Elysium is a motion picture which skates past the most important issues of our time after exploiting them to bring audiences in.
It deals with the distribution of wealth and power, access to health care and the future of Earth's environment, but heads directly towards the worn arena of blazing weapons and explosions to become safely irrelevant.
There are fragments of a better movie scattered throughout this motion picture which indicates that someone intended something better. The director’s previous film, District 9 dealt with racism in interesting ways.
The daughter of the female lead in the motion picture tells a story of a Hippo and Meerkat, but it's disconnected from the rest of the film. It’s likely it was connected to the better film which was gradually ground down by corporate film industry interests until its message about the brutal dangers of a society divided by wealth and the ultimate gated community degenerated into another die hard remake. There are other such fragments scattered around the film.
The message of this film should have been the same one shouted from the camps of Occupy two years ago, but it ended up with no message as all.
Despite the endless complaints of the right about liberal Hollywood, most of the big budget movies produced for mass consumption reinforce the foundational agenda of the corporate funded right. So does Elysium.
The protagonist in Elysium ends up being fitted with a mechanical Exoskeleton which gives him superhuman power. Like all of the superpowers and mutants inhabiting these conflict and explosion driven films, the resort to superpowers, vast corporate derived wealth or alien technology implicitly renders normal people impotent.

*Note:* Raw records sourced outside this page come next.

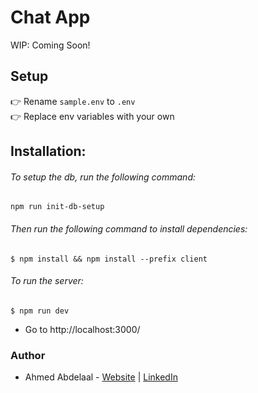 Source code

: # Chat App

WIP: Coming Soon!

## Setup

👉 Rename `sample.env` to `.env`  
👉 Replace env variables with your own

## Installation:

###### To setup the db, run the following command:

```shell
npm run init-db-setup
```

###### Then run the following command to install dependencies:

```shell
$ npm install && npm install --prefix client
```

###### To run the server:

```shell
$ npm run dev
```

- Go to http://localhost:3000/

### Author

- Ahmed Abdelaal - [Website](https://aa-dev.io/) | [LinkedIn](https://www.linkedin.com/in/ahmed-abdelaal-b0b26366/)
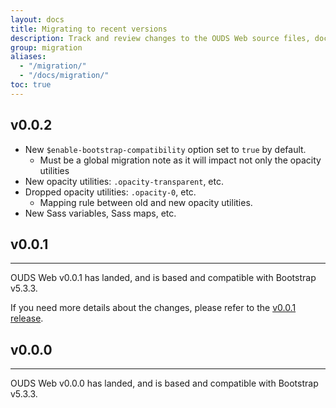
 ```yaml
---
layout: docs
title: Migrating to recent versions
description: Track and review changes to the OUDS Web source files, documentation, and components to help you migrate from previous versions.
group: migration
aliases:
  - "/migration/"
  - "/docs/migration/"
toc: true
---
```


## v0.0.2

<!-- TODO: write the content correctly -->
<!-- TODO: make "From Boosted" a specific page? -->

* New `$enable-bootstrap-compatibility` option set to `true` by default.
  * Must be a global migration note as it will impact not only the opacity utilities
* New opacity utilities: `.opacity-transparent`, etc.
* Dropped opacity utilities: `.opacity-0`, etc.
  * Mapping rule between old and new opacity utilities.
* New Sass variables, Sass maps, etc.

<!-- TODO: the following would be dropped in the future library, it would be the linked to the new releases -->

## v0.0.1

<hr class="mb-4">

OUDS Web v0.0.1 has landed, and is based and compatible with Bootstrap v5.3.3.

If you need more details about the changes, please refer to the [v0.0.1 release](https://github.com/Orange-OpenSource/Orange-Boosted-Bootstrap/releases/tag/v0.0.1-ouds-web).

## v0.0.0

<hr class="mb-4">

OUDS Web v0.0.0 has landed, and is based and compatible with Bootstrap v5.3.3.
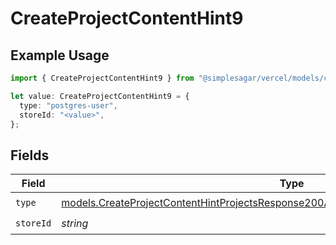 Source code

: # CreateProjectContentHint9

## Example Usage

```typescript
import { CreateProjectContentHint9 } from "@simplesagar/vercel/models/createprojectop.js";

let value: CreateProjectContentHint9 = {
  type: "postgres-user",
  storeId: "<value>",
};
```

## Fields

| Field                                                                                                                                                                                | Type                                                                                                                                                                                 | Required                                                                                                                                                                             | Description                                                                                                                                                                          |
| ------------------------------------------------------------------------------------------------------------------------------------------------------------------------------------ | ------------------------------------------------------------------------------------------------------------------------------------------------------------------------------------ | ------------------------------------------------------------------------------------------------------------------------------------------------------------------------------------ | ------------------------------------------------------------------------------------------------------------------------------------------------------------------------------------ |
| `type`                                                                                                                                                                               | [models.CreateProjectContentHintProjectsResponse200ApplicationJSONResponseBodyEnv9Type](../models/createprojectcontenthintprojectsresponse200applicationjsonresponsebodyenv9type.md) | :heavy_check_mark:                                                                                                                                                                   | N/A                                                                                                                                                                                  |
| `storeId`                                                                                                                                                                            | *string*                                                                                                                                                                             | :heavy_check_mark:                                                                                                                                                                   | N/A                                                                                                                                                                                  | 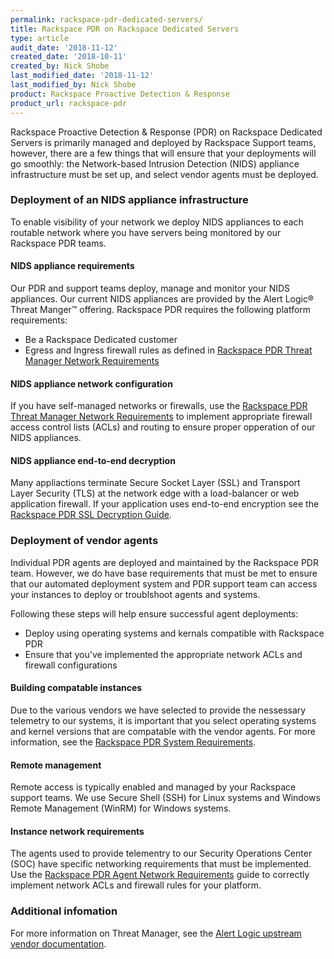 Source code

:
 ```yaml
---
permalink: rackspace-pdr-dedicated-servers/
title: Rackspace PDR on Rackspace Dedicated Servers
type: article
audit_date: '2018-11-12'
created_date: '2018-10-11'
created_by: Nick Shobe
last_modified_date: '2018-11-12'
last_modified_by: Nick Shobe
product: Rackspace Proactive Detection & Response
product_url: rackspace-pdr
---
```


Rackspace Proactive Detection & Response (PDR) on Rackspace Dedicated Servers is primarily managed and deployed by Rackspace
Support teams, however, there are a few things that will ensure that your deployments will go
smoothly: the Network-based Intrusion Detection (NIDS) appliance infrastructure must be
set up, and select vendor agents must be deployed.

### Deployment of an NIDS appliance infrastructure

To enable visibility of your network we deploy NIDS appliances to each routable network
where you have servers being monitored by our Rackspace PDR teams.

#### NIDS appliance requirements

Our PDR and support teams deploy, manage and monitor your NIDS appliances. Our current NIDS appliances are
provided by the Alert Logic&reg; Threat Manger&trade; offering. Rackspace PDR requires the following
platform requirements:

- Be a Rackspace Dedicated customer
- Egress and Ingress firewall rules as defined in [Rackspace PDR Threat Manager Network Requirements](/how-to/rackspace-pdr-nids-networking/)

#### NIDS appliance network configuration

If you have self-managed networks or firewalls, use the
[Rackspace PDR Threat Manager Network Requirements](/how-to/rackspace-pdr-nids-networking/) to
implement appropriate firewall access control lists (ACLs) and routing to ensure proper opperation of
our NIDS appliances.

#### NIDS appliance end-to-end decryption

Many appliactions terminate Secure Socket Layer (SSL) and Transport Layer Security (TLS) at the network
edge with a load-balancer or web application firewall. If your application uses end-to-end encryption
see the [Rackspace PDR SSL Decryption Guide](/how-to/rackspace-pdr-ssl-decryption/).

### Deployment of vendor agents

Individual PDR agents are deployed and maintained by the Rackspace PDR team. However, we do have
base requirements that must be met to ensure that our automated deployment system and PDR support team
can access your instances to deploy or troublshoot agents and systems.

Following these steps will help ensure successful agent deployments:

- Deploy using operating systems and kernals compatible with Rackspace PDR
- Ensure that you've implemented the appropriate network ACLs and firewall configurations

#### Building compatable instances

Due to the various vendors we have selected to provide the nessessary telemetry to our systems, it is important
that you select operating systems and kernel versions that are compatable with the vendor agents. For more
information, see the [Rackspace PDR System Requirements](/how-to/rackspace-pdr-agent-compatablity/).

#### Remote management

Remote access is typically enabled and managed by your Rackspace support teams. We use Secure Shell (SSH) for
Linux systems and Windows Remote Management (WinRM) for Windows systems.

#### Instance network requirements

The agents used to provide telementry to our Security Operations Center (SOC) have specific networking
requirements that must be implemented. Use the
[Rackspace PDR Agent Network Requirements](/how-to/rackspace-pdr-agent-networking/) guide to
correctly implement network ACLs and firewall rules for your platform.

### Additional infomation

For more information on Threat Manager, see the [Alert Logic upstream vendor documentation](https://docs.alertlogic.com/install/cloud/amazon-web-services-threat-manager-direct-windows.htm).
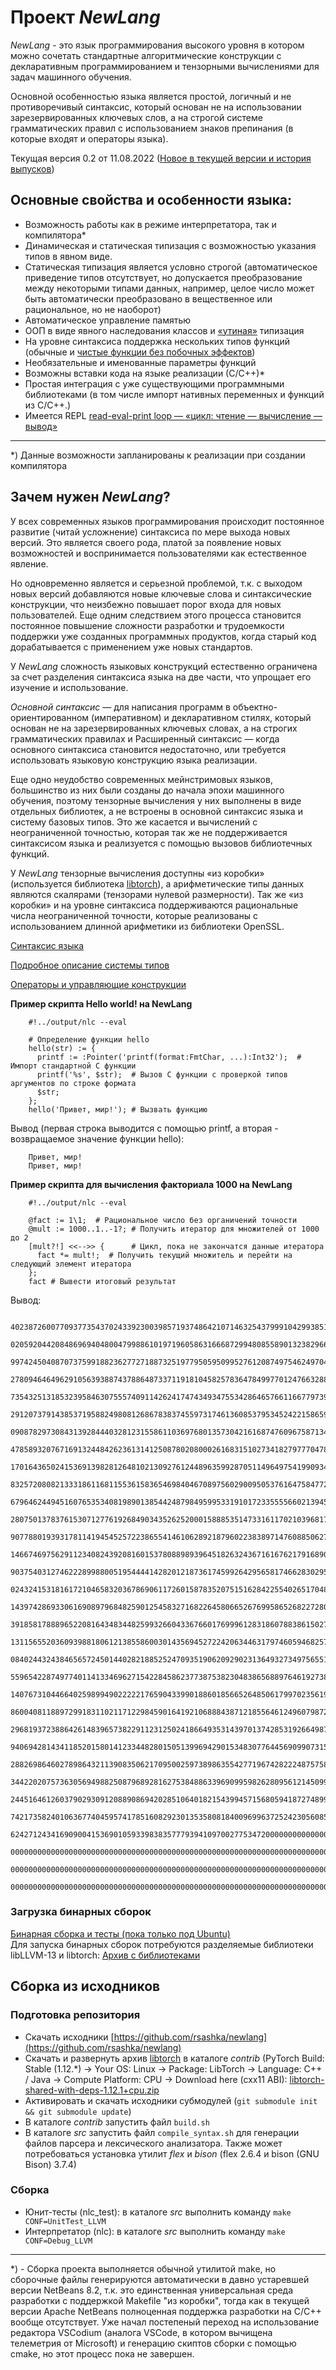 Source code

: # Проект *NewLang*
*NewLang* - это язык программирования высокого уровня в котором можно сочетать стандартные алгоритмические конструкции 
с декларативным программированием и тензорными вычислениями для задач машинного обучения.

Основной особенностью языка является простой, логичный и не противоречивый синтаксис, который основан не на использовании зарезервированных ключевых слов, а на строгой системе грамматических правил с использованием знаков препинания (в которые входят и операторы языка).

Текущая версия 0.2 от 11.08.2022 ([Новое в текущей версии и история выпусков](https://newlang.net/versions.html))

## Основные свойства и особенности языка:
- Возможность работы как в режиме интерпретатора, так и компилятора*
- Динамическая и статическая типизация с возможностью указания типов в явном виде.
- Статическая типизация является условно строгой (автоматическое приведение типов отсутствует, но допускается преобразование между некоторыми типами данных, например, целое число может быть автоматически преобразовано в вещественное или рациональное, но не наоборот)
- Автоматическое управление памятью
- ООП в виде явного наследования классов и [«утиная»](https://ru.wikipedia.org/wiki/%D0%A3%D1%82%D0%B8%D0%BD%D0%B0%D1%8F_%D1%82%D0%B8%D0%BF%D0%B8%D0%B7%D0%B0%D1%86%D0%B8%D1%8F) типизация
- На уровне синтаксиса поддержка нескольких типов функций (обычные и [чистые функции без побочных эффектов](https://ru.wikipedia.org/wiki/%D0%A7%D0%B8%D1%81%D1%82%D0%BE%D1%82%D0%B0_%D1%84%D1%83%D0%BD%D0%BA%D1%86%D0%B8%D0%B8))
- Необязательные и именованные параметры функций
- Возможны вставки кода на языке реализации (С/С++)*
- Простая интеграция с уже существующими программными библиотеками (в том числе импорт нативных переменных и функций из С/С++.)
- Имеется REPL [read-eval-print loop — «цикл: чтение — вычисление — вывод»](https://ru.wikipedia.org/wiki/REPL)

----------
*) Данные возможности запланированы к реализации при создании компилятора

## Зачем нужен *NewLang*?

У всех современных языков программирования происходит постоянное развитие (читай усложнение) синтаксиса по мере выхода новых версий. Это является своего рода, платой за появление новых возможностей и воспринимается пользователями как естественное явление.

Но одновременно является и серьезной проблемой, т.к. с выходом новых версий добавляются новые ключевые слова и синтаксические конструкции, что неизбежно повышает порог входа для новых пользователей. Еще одним следствием этого процесса становится постоянное повышение сложности разработки и трудоемкости поддержки уже созданных программных продуктов, когда старый код дорабатывается с применением уже новых стандартов.

У *NewLang* сложность языковых конструкций естественно ограничена за счет разделения синтаксиса языка на две части, что упрощает его изучение и использование.

*Основной синтаксис* — для написания программ в объектно-ориентированном (императивном) и декларативном стилях, который основан не на зарезервированных ключевых словах, а на строгих грамматических правилах и Расширенный синтаксис — когда основного синтаксиса становится недостаточно, или требуется использовать языковую конструкцию языка реализации.

Еще одно неудобство современных мейнстримовых языков, большинство из них были созданы до начала эпохи машинного обучения, поэтому тензорные вычисления у них выполнены в виде отдельных библиотек, а не встроены в основной синтаксис языка и систему базовых типов. Это же касается и вычислений с неограниченной точностью, которая так же не поддерживается синтаксисом языка и реализуется с помощью вызовов библиотечных функций.

У *NewLang* тензорные вычисления доступны «из коробки» (используется библиотека [libtorch](https://pytorch.org/)), а арифметические типы данных являются скалярами (тензорами нулевой размерности). Так же «из коробки» и на уровне синтаксиса поддерживаются рациональные числа неограниченной точности, которые реализованы с использованием длинной арифметики из библиотеки OpenSSL.

[Синтаксис языка](https://newlang.net/syntax.html)

[Подробное описание системы типов](https://newlang.net/types.html)

[Операторы и управляющие конструкции](https://newlang.net/ops.html)


**Пример скрипта Hello world! на NewLang**
```
    #!../output/nlc --eval

    # Определение функции hello
    hello(str) := { 
      printf := :Pointer('printf(format:FmtChar, ...):Int32');  # Импорт стандартной C функции
      printf('%s', $str);  # Вызов C функции с проверкой типов аргументов по строке формата
      $str;
    };
    hello('Привет, мир!'); # Вызвать функцию
```
Вывод (первая строка выводится с помощью printf, а вторая - возвращаемое значение функции hello): 
``` 
    Привет, мир!
    Привет, мир!
```

**Пример скрипта для вычисления факториала 1000 на NewLang**
```
    #!../output/nlc --eval

    @fact := 1\1;  # Рациональное число без органичений точности
    @mult := 1000..1..-1?; # Получить итератор для множителей от 1000 до 2
    [mult?!] <<-->> {      # Цикл, пока не закончатся данные итератора
      fact *= mult!;  # Получить текущий множитель и перейти на следующий элемент итератора
    };
    fact # Вывести итоговый результат

```
Вывод:
``` 
    402387260077093773543702433923003985719374864210714632543799910429938512398629
    020592044208486969404800479988610197196058631666872994808558901323829669944590
    997424504087073759918823627727188732519779505950995276120874975462497043601418
    278094646496291056393887437886487337119181045825783647849977012476632889835955
    735432513185323958463075557409114262417474349347553428646576611667797396668820
    291207379143853719588249808126867838374559731746136085379534524221586593201928
    090878297308431392844403281231558611036976801357304216168747609675871348312025
    478589320767169132448426236131412508780208000261683151027341827977704784635868
    170164365024153691398281264810213092761244896359928705114964975419909342221566
    832572080821333186116811553615836546984046708975602900950537616475847728421889
    679646244945160765353408198901385442487984959953319101723355556602139450399736
    280750137837615307127761926849034352625200015888535147331611702103968175921510
    907788019393178114194545257223865541461062892187960223838971476088506276862967
    146674697562911234082439208160153780889893964518263243671616762179168909779911
    903754031274622289988005195444414282012187361745992642956581746628302955570299
    024324153181617210465832036786906117260158783520751516284225540265170483304226
    143974286933061690897968482590125458327168226458066526769958652682272807075781
    391858178889652208164348344825993266043367660176999612831860788386150279465955
    131156552036093988180612138558600301435694527224206344631797460594682573103790
    084024432438465657245014402821885252470935190620929023136493273497565513958720
    559654228749774011413346962715422845862377387538230483865688976461927383814900
    140767310446640259899490222221765904339901886018566526485061799702356193897017
    860040811889729918311021171229845901641921068884387121855646124960798722908519
    296819372388642614839657382291123125024186649353143970137428531926649875337218
    940694281434118520158014123344828015051399694290153483077644569099073152433278
    288269864602789864321139083506217095002597389863554277196742822248757586765752
    344220207573630569498825087968928162753848863396909959826280956121450994871701
    244516461260379029309120889086942028510640182154399457156805941872748998094254
    742173582401063677404595741785160829230135358081840096996372524230560855903700
    624271243416909004153690105933983835777939410970027753472000000000000000000000
    000000000000000000000000000000000000000000000000000000000000000000000000000000
    000000000000000000000000000000000000000000000000000000000000000000000000000000
    000000000000000000000000000000000000000000000000000000000000000000000000\1
```



### Загрузка бинарных сборок
[Бинарная сборка и тесты (пока только под Ubuntu)](https://github.com/rsashka/newlang/releases/download/v0.2.0/nlc_bin.tar.xz)  
Для запуска бинарных сборок потребуются разделяемые библиотеки libLLVM-13 и libtorch: [Архив с библиотеками](https://github.com/rsashka/newlang/releases/download/v0.2.0/nlc_so.tar.xz)  

## Сборка из исходников
### Подготовка репозитория
- Скачать исходники [https://github.com/rsashka/newlang](https://github.com/rsashka/newlang)
- Скачать и развернуть архив [libtorch](https://pytorch.org/) в каталоге *contrib* (PyTorch Build: Stable (1.12.*) -> Your OS: Linux -> Package: LibTorch -> Language: C++ / Java -> Compute Platform: CPU -> Download here (cxx11 ABI):
[libtorch-shared-with-deps-1.12.1+cpu.zip](https://download.pytorch.org/libtorch/cpu/libtorch-shared-with-deps-1.12.1%2Bcpu.zip)
- Активировать и скачать исходники субмодулей (`git submodule init && git submodule update`)
- В каталоге *contrib* запустить файл `build.sh`
- В каталоге *src* запустить файл `compile_syntax.sh` для генерации файлов парсера и лексического анализатора. Также может потребоваться установка утилит *flex* и *bison* (flex 2.6.4 и bison (GNU Bison) 3.7.4)

### Сборка
- Юнит-тесты (nlc_test): в каталоге *src* выполнить команду `make CONF=UnitTest_LLVM`  
- Интерпретатор (nlc): в каталоге *src* выполнить команду `make CONF=Debug_LLVM`  

---
*) - Сборка проекта выполняется обычной утилитой make, но сборочные файлы генерируются автоматически в давно устаревшей версии NetBeans 8.2, т.к. это единственная универсальная среда разработки с поддержкой Makefile "из коробки", тогда как в текущей версии Apache NetBeans полноценная поддержка разработки на С/С++ вообще отсутствует. Уже начал постепеный переход на использование редактора VSCodium (аналога VSCode, в котором вычищена телеметрия от Microsoft) и генерацию скиптов сборки с помощью сmake, но этот процесс пока не завершен.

Once, in more conservative times, ironically, we regularly saw entertainment programming driven by people of ordinary powers changing the direction of their community or society. Ghandi, Babbett’s Feast and Milk are all examples. Such films have largely disappeared from the multiplex. Frank Capra's movies were far more progressive and empowering that the superhero flicks which fill the summer.
If people on Earth had challenged Elysium’s control of their society through political and social organization plenty of dramatic conflict would have been generated. There would have been issues of organizational integrity, the privacy of communication and access to resources which would have cut almost instantly to the issues we confront in our politics today. There would be agent provocateurs, conflict with government and media and a study of the way people on the bottom have challenged the people up above, which have been repeated throughout history. It would have connected directly to the things we saw in Wisconsin, North Carolina and in Occupy.
Such a film would have terrified the banks which finance our motion picture industry and the corporations which own it.
Such films aren’t going to get made with hundred million dollar budgets. It’s curious that the promotional material for this film could lead one to believe that is the sort of film this was.
It’s clear we’re going to have to tell our own stories. We’re not going to be equipped with nuclear powered Exoskeletons or powers from the Planet Krypton to do it. We’re not going to get a Starship Enterprise or an Iron Man suit either.
Nobody said the struggle for a better world was going to be easy but we need to recognize that the dramatic structure of much of what we’re seeing in pop culture ahs been crafted to make ordinary people feel powerless. That sense of powerlessness is the foundation of the control we struggle against. It cultivates apathy among the mortals.